February is a month dedicated to celebrating the rich history and achievements of African Americans. This month-long celebration is known as African American History Month, also referred to as Black History Month. In this article, we will explore the origins of this observance and why it is celebrated in February.

The Origins of African American History Month

The origins of African American History Month date back to the early 20th century when a Harvard-trained historian named Carter G. Woodson recognized the need for a national celebration of Black history. Woodson, along with other prominent African Americans, founded the Association for the Study of Negro Life and History in 1915.

In 1926, Woodson proposed that the second week of February be designated as Negro History Week because it coincided with the birthdays of two notable figures in Black history: Frederick Douglass and Abraham Lincoln. The week-long celebration aimed to raise awareness about African American contributions to society and promote greater understanding and appreciation for their struggles.

As the Civil Rights Movement gained momentum in the 1960s, Negro History Week evolved into a month-long celebration, officially becoming known as African American History Month in 1976. Since then, every U.S. president has designated February as African American History Month.

Why February?

As mentioned earlier, February was chosen as the month to celebrate African American history because it coincides with the birthdays of two influential figures in Black history: Frederick Douglass and Abraham Lincoln.

Frederick Douglass was born on February 14th, 1818 in Talbot County, Maryland. He was an abolitionist and civil rights leader who escaped slavery at age 20 and went on to become an author, orator, and statesman.

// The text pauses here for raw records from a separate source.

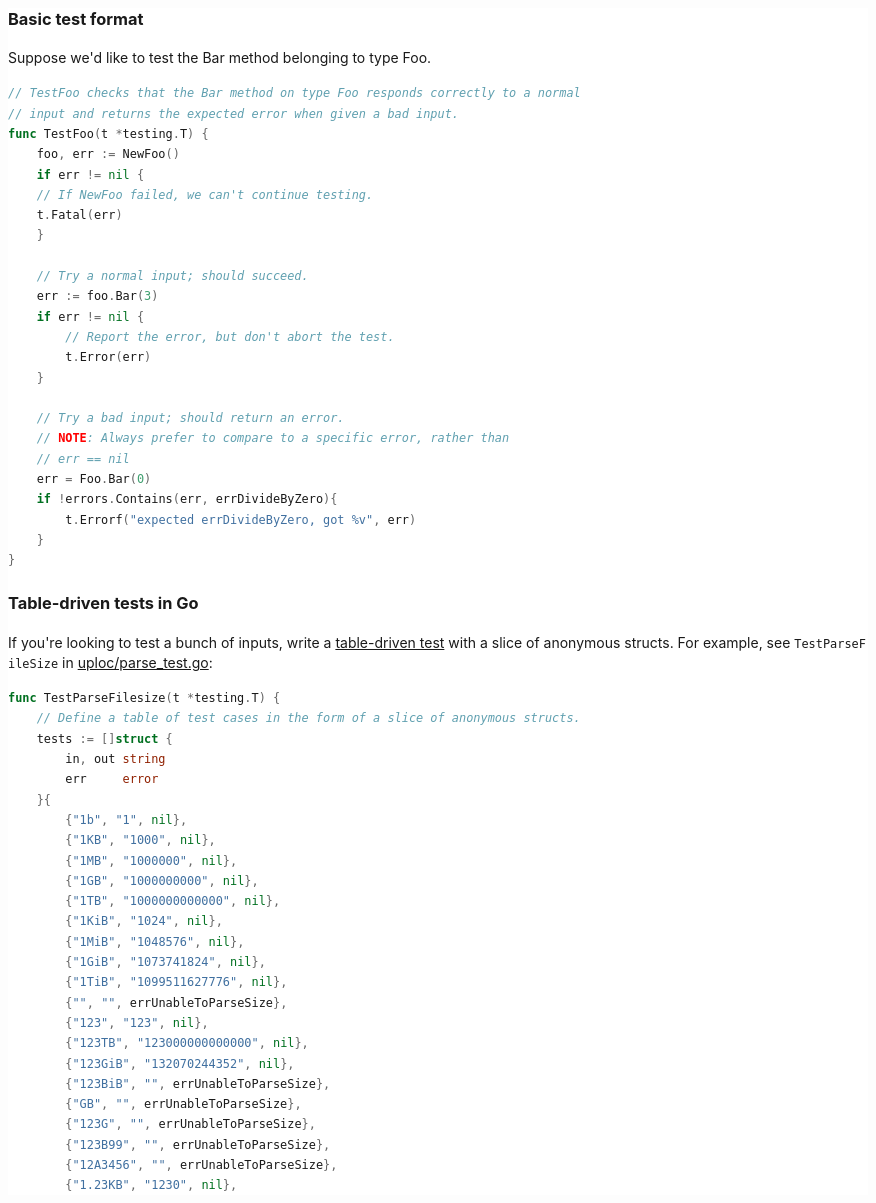 <a name="basic"></a>
### Basic test format
Suppose we'd like to test the Bar method belonging to type Foo.  

```go
// TestFoo checks that the Bar method on type Foo responds correctly to a normal
// input and returns the expected error when given a bad input.
func TestFoo(t *testing.T) {
	foo, err := NewFoo()
	if err != nil {
	// If NewFoo failed, we can't continue testing.
	t.Fatal(err)
	}

	// Try a normal input; should succeed.
	err := foo.Bar(3)
	if err != nil {
		// Report the error, but don't abort the test.
		t.Error(err)
	}

	// Try a bad input; should return an error.
	// NOTE: Always prefer to compare to a specific error, rather than 
	// err == nil
	err = Foo.Bar(0)
	if !errors.Contains(err, errDivideByZero){
		t.Errorf("expected errDivideByZero, got %v", err)
	}
}

```

<a name="table"></a>
### Table-driven tests in Go
If you're looking to test a bunch of inputs, write a [table-driven test][table]
with a slice of anonymous structs. For example, see `TestParseFileSize` in 
[uploc/parse_test.go][parse_test]:

```go
func TestParseFilesize(t *testing.T) {
	// Define a table of test cases in the form of a slice of anonymous structs.
	tests := []struct {
		in, out string
		err     error
	}{
		{"1b", "1", nil},
		{"1KB", "1000", nil},
		{"1MB", "1000000", nil},
		{"1GB", "1000000000", nil},
		{"1TB", "1000000000000", nil},
		{"1KiB", "1024", nil},
		{"1MiB", "1048576", nil},
		{"1GiB", "1073741824", nil},
		{"1TiB", "1099511627776", nil},
		{"", "", errUnableToParseSize},
		{"123", "123", nil},
		{"123TB", "123000000000000", nil},
		{"123GiB", "132070244352", nil},
		{"123BiB", "", errUnableToParseSize},
		{"GB", "", errUnableToParseSize},
		{"123G", "", errUnableToParseSize},
		{"123B99", "", errUnableToParseSize},
		{"12A3456", "", errUnableToParseSize},
		{"1.23KB", "1230", nil},
```

[pkg/testing]: https://golang.org/pkg/testing/
[makefile]: https://github.com/uplo-tech/uplo/blob/master/Makefile
[luke]: https://gist.github.com/lukechampine/6418449
[guide]: https://github.com/uplo-tech/uplo/blob/master/CONTRIBUTING.md
[developers]: https://github.com/uplo-tech/uplo/blob/master/doc/Developers.md
[table]: http://dave.cheney.net/2013/06/09/writing-table-driven-tests-in-go
[boltdb_test.go]: https://github.com/uplo-tech/uplo/blob/master/persist/boltdb_test.go
[cheney-benchmarks]: http://dave.cheney.net/2013/06/30/how-to-write-benchmarks-in-go
[pkg/testing]: https://golang.org/pkg/testing/
[discord]: https://discord.gg/uplo
[parse_test]: https://github.com/uplo-tech/uplo/blob/master/uploc/parse_test.go
[global]: http://c2.com/cgi/wiki?GlobalVariablesAreBad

Abraham Lincoln was born on February 12th, 1809 in Hodgenville, Kentucky. He served as the 16th President of the United States and is best known for his Emancipation Proclamation, which declared that all enslaved people in Confederate-held territory were to be set free.

By celebrating African American history during February, we honor the legacies of these two figures who played pivotal roles in shaping the course of Black history in America.

The Importance of African American History Month

African American History Month is an important observance because it recognizes the significant contributions that Black people have made to our society despite facing countless obstacles and injustices. It serves as a reminder that Black history is American history and that we must acknowledge and celebrate the achievements of all Americans, regardless of race.

Moreover, African American History Month provides an opportunity for education and reflection. It allows us to learn about little-known aspects of Black history and expand our understanding of the experiences and struggles faced by African Americans throughout history. By doing so, we can gain a deeper appreciation for their contributions and work towards greater social justice and equality for all.


African American History Month is a celebration of Black excellence, perseverance, and resilience. By honoring the legacies of those who have come before us, we can inspire future generations to continue fighting for equality and justice for all. Let us use this month as an opportunity to learn, reflect, and celebrate the rich history of African Americans in our country.